## Task statement
Return each line of the entries that mentions the word "PSNR".

____ Given records

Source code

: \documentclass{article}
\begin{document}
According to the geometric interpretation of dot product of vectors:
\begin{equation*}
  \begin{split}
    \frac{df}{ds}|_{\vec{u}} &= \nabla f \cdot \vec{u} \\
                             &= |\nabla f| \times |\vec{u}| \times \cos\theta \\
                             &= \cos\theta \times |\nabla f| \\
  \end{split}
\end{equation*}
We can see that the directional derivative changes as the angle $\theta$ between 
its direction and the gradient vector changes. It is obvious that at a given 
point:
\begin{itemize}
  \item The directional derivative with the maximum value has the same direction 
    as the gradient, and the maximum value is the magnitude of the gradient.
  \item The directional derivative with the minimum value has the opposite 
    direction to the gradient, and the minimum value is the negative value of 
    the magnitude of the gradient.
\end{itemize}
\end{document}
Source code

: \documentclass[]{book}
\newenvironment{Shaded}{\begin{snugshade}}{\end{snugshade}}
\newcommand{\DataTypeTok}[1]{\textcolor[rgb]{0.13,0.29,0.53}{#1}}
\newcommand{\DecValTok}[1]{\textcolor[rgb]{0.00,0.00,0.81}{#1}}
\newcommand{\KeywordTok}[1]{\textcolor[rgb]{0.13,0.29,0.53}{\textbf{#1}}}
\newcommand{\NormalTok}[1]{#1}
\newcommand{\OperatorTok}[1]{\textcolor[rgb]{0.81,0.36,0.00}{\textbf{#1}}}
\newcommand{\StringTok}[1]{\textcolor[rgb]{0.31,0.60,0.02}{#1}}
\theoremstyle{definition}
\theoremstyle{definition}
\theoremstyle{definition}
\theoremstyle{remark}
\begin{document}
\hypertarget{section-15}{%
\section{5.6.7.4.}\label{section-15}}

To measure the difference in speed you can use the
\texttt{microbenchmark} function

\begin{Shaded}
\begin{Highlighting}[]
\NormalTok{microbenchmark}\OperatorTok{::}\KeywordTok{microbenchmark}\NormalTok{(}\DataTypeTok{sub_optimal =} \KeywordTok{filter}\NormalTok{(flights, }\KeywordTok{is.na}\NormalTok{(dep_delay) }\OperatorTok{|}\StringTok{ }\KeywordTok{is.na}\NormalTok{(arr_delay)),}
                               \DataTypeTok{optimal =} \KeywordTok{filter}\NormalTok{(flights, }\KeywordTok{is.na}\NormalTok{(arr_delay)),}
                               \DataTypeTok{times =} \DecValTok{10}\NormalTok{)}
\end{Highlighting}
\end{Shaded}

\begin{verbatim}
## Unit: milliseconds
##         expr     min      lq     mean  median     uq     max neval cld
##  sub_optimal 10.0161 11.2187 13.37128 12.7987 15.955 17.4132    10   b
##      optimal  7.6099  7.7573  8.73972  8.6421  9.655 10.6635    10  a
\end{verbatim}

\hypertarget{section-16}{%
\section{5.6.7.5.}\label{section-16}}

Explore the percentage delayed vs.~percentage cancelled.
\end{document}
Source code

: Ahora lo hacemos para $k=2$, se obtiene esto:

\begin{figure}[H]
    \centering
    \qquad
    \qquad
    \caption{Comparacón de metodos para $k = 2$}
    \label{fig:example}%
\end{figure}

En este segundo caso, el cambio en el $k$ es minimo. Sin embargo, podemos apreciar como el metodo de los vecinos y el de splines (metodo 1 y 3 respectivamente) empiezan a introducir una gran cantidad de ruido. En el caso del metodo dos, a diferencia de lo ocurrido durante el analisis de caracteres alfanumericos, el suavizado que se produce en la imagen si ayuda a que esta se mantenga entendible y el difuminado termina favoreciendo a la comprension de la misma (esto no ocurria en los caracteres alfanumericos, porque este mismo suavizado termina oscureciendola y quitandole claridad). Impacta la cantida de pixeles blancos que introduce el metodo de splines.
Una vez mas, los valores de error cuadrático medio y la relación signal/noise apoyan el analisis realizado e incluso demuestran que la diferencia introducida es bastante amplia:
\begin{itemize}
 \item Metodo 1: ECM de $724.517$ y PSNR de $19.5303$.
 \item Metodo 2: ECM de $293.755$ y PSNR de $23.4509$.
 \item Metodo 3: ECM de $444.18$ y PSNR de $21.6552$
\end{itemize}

________

## Solution
 \item Metodo 1: ECM de $724.517$ y PSNR de $19.5303$.
 \item Metodo 2: ECM de $293.755$ y PSNR de $23.4509$.
 \item Metodo 3: ECM de $444.18$ y PSNR de $21.6552$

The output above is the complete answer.